I've had similar problems. Turns out a filter somewhere in the line had gone bad. It was actually this problem that caused me to call Bell Canada "M@#$king C#@*&suckers, as they took two weeks to get my phone line going (and they only came out because I threatened to squeeze the $60 per month of non-service Bell Canada has to pay you out of them).

Get a fax machine and see if it malfunctions the same way. If it does, you can call Bell and make them fix your line. If you tell them your modem speed is bad, they will laugh at you.
posted by shepd at 3:40 PM on February 25, 2004


if you get phone static you need to have someone from your phone company come out and look through the line. make sure they're thorough, too, because i had this kind of problem before (mad static would show up every once in awhile on the voice line, and i'd get reduced throughput seemingly randomly) and one guy tried to tell me it was in my apartment's wiring (ie, was good until the minimum point of entry -- it wasn't) when the next found out that there was some loose nuts at a substation a few miles away.

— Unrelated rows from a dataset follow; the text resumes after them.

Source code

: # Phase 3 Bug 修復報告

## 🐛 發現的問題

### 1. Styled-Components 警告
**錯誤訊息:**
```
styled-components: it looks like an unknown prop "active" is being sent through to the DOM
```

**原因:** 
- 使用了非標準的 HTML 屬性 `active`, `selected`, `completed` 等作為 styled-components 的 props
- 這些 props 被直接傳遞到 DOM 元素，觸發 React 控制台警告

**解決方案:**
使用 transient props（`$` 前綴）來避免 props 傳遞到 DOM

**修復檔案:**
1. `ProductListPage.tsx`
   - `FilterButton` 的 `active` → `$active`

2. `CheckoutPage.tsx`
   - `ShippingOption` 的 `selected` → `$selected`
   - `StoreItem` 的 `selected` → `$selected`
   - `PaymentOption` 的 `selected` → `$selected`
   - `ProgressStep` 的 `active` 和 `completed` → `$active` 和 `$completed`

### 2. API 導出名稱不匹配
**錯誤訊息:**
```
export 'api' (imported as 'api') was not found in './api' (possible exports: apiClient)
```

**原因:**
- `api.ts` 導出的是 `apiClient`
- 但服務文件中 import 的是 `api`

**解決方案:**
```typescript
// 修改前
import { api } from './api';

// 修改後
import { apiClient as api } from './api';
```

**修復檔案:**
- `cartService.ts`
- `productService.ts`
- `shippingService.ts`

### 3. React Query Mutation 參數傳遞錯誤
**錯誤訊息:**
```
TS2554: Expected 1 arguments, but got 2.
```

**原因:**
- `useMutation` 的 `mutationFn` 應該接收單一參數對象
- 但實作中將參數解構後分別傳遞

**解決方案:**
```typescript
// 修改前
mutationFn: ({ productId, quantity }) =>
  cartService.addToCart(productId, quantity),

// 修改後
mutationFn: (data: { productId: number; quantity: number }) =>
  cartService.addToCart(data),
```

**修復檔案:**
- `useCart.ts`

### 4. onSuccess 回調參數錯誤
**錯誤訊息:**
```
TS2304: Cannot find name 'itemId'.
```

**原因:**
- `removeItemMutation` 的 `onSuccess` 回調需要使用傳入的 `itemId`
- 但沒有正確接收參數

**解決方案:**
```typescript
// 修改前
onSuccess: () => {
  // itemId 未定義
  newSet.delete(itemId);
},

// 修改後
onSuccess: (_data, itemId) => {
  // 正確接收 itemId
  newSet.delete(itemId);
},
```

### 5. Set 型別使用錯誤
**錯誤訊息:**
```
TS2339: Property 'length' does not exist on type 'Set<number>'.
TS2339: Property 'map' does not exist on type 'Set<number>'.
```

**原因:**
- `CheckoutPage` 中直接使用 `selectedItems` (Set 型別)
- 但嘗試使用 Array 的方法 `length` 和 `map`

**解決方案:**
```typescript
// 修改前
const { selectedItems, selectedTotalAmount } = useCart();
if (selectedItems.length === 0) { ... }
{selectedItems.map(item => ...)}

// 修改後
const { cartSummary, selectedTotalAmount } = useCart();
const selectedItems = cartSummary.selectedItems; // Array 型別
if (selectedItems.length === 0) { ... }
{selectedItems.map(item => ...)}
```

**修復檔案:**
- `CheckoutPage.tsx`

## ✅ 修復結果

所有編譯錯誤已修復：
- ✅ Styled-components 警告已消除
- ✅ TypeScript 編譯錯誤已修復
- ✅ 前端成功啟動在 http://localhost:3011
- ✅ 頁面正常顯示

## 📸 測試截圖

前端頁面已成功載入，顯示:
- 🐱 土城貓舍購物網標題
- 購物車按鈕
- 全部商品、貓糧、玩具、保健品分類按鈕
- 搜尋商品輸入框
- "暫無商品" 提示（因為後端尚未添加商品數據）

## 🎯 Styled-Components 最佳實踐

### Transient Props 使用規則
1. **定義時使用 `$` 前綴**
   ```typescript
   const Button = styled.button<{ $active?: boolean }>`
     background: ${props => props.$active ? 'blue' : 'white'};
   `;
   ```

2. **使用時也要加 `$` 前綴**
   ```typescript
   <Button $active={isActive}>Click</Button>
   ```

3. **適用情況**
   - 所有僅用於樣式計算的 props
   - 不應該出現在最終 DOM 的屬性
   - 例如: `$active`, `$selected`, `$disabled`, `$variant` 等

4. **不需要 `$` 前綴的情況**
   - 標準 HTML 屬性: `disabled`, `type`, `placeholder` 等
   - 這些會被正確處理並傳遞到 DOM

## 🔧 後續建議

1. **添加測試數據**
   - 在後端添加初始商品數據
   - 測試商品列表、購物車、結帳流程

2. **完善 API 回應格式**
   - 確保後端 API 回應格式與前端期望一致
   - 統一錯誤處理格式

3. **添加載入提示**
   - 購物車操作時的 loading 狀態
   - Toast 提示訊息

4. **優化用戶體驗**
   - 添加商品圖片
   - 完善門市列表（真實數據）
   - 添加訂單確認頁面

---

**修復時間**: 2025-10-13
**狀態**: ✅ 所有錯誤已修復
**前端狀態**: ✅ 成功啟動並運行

the big problem is when it's intermittent, which it sounds like yours may be. just keep calling out the phone company. if you have your own house, you may want to spring for the line insurance -- if you rent, in some places your apartment complex is required to provide wiring to your apartment (whereas the phone company is only responsible to the apartment complex posts.)
posted by fishfucker at 6:54 PM on February 25, 2004


I agree with ff; I had a similar problem with a crackly line. Turned out some of the wires in the junction box up the road hadn't been put back together properly after an engineer had been in there. Pester your phone provider not your ISP.